▶ [Instructions for the task]
Reproduce the records word for word, apart from the images they contain.

▶ [Data section]

+++

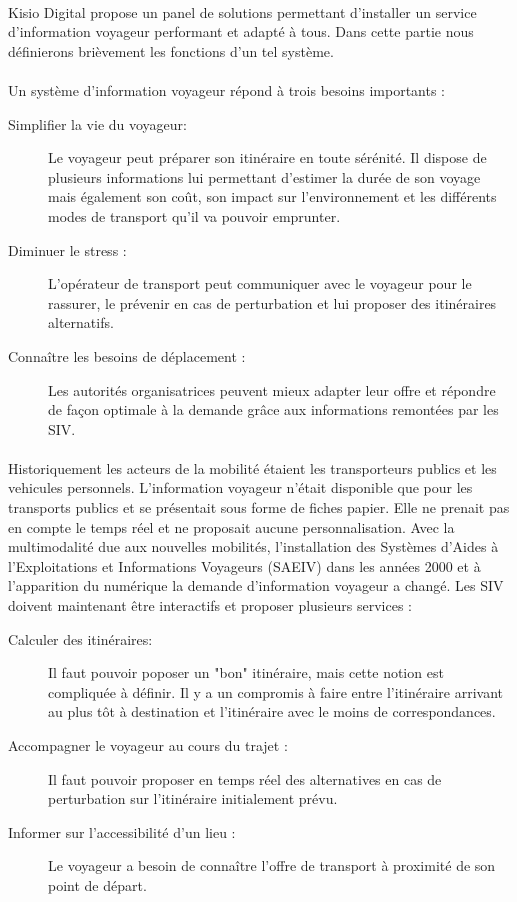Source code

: \documentclass[a4paper]{report}
\begin{document}
\paragraph{} Kisio Digital propose un panel de solutions permettant d'installer un service d'information voyageur performant et adapté à tous. Dans cette partie nous définierons brièvement les fonctions d'un tel système. 

\paragraph{} Un système d'information voyageur répond à trois besoins importants : 
				
\begin{description}
	\item[Simplifier la vie du voyageur:] Le voyageur peut préparer son itinéraire en toute sérénité. Il dispose de plusieurs informations lui permettant d'estimer la durée de son voyage mais également son coût, son impact sur l'environnement et les différents modes de transport qu'il va pouvoir emprunter.
	\item[Diminuer le stress :] L'opérateur de transport peut communiquer avec le voyageur pour le rassurer, le prévenir en cas de perturbation et lui proposer des itinéraires alternatifs.
	\item[Connaître les besoins de déplacement :] Les autorités organisatrices peuvent mieux adapter leur offre et répondre de façon optimale à la demande grâce aux informations remontées par les SIV.
\end{description}

\paragraph{} Historiquement les acteurs de la mobilité étaient les transporteurs publics et les vehicules personnels. L'information voyageur n'était disponible que pour les transports publics et se présentait sous forme de fiches papier. Elle ne prenait pas en compte le temps réel et ne proposait aucune personnalisation. Avec la multimodalité due aux nouvelles mobilités, l'installation des Systèmes d'Aides à l'Exploitations et Informations Voyageurs (SAEIV) dans les années 2000  et à l'apparition du numérique la demande d'information voyageur a changé. Les SIV doivent maintenant être interactifs et proposer plusieurs services :
				
\begin{description}
	\item[Calculer des itinéraires:]  Il faut pouvoir poposer un "bon" itinéraire, mais cette notion est compliquée à définir. Il y a un compromis à faire entre l'itinéraire arrivant au plus tôt à destination et l'itinéraire avec le moins de correspondances.
	\item[Accompagner le voyageur au cours du trajet :] Il faut pouvoir proposer en temps réel des alternatives en cas de perturbation sur l'itinéraire initialement prévu.
	\item[Informer sur l'accessibilité d'un lieu :] Le voyageur a besoin de connaître l'offre de transport à proximité de son point de départ.
\end{description}
\end{document}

+++

▶ [Response to this exercise]
Source code

: \documentclass[a4paper]{report}
\begin{document}
\paragraph{} Kisio Digital propose un panel de solutions permettant d'installer un service d'information voyageur performant et adapté à tous. Dans cette partie nous définierons brièvement les fonctions d'un tel système. 

\paragraph{} Un système d'information voyageur répond à trois besoins importants : 
				
\begin{description}
	\item[Simplifier la vie du voyageur:] Le voyageur peut préparer son itinéraire en toute sérénité. Il dispose de plusieurs informations lui permettant d'estimer la durée de son voyage mais également son coût, son impact sur l'environnement et les différents modes de transport qu'il va pouvoir emprunter.
	\item[Diminuer le stress :] L'opérateur de transport peut communiquer avec le voyageur pour le rassurer, le prévenir en cas de perturbation et lui proposer des itinéraires alternatifs.
	\item[Connaître les besoins de déplacement :] Les autorités organisatrices peuvent mieux adapter leur offre et répondre de façon optimale à la demande grâce aux informations remontées par les SIV.
\end{description}

\paragraph{} Historiquement les acteurs de la mobilité étaient les transporteurs publics et les vehicules personnels. L'information voyageur n'était disponible que pour les transports publics et se présentait sous forme de fiches papier. Elle ne prenait pas en compte le temps réel et ne proposait aucune personnalisation. Avec la multimodalité due aux nouvelles mobilités, l'installation des Systèmes d'Aides à l'Exploitations et Informations Voyageurs (SAEIV) dans les années 2000  et à l'apparition du numérique la demande d'information voyageur a changé. Les SIV doivent maintenant être interactifs et proposer plusieurs services :
				
\begin{description}
	\item[Calculer des itinéraires:]  Il faut pouvoir poposer un "bon" itinéraire, mais cette notion est compliquée à définir. Il y a un compromis à faire entre l'itinéraire arrivant au plus tôt à destination et l'itinéraire avec le moins de correspondances.
	\item[Accompagner le voyageur au cours du trajet :] Il faut pouvoir proposer en temps réel des alternatives en cas de perturbation sur l'itinéraire initialement prévu.
	\item[Informer sur l'accessibilité d'un lieu :] Le voyageur a besoin de connaître l'offre de transport à proximité de son point de départ.
\end{description}
\end{document}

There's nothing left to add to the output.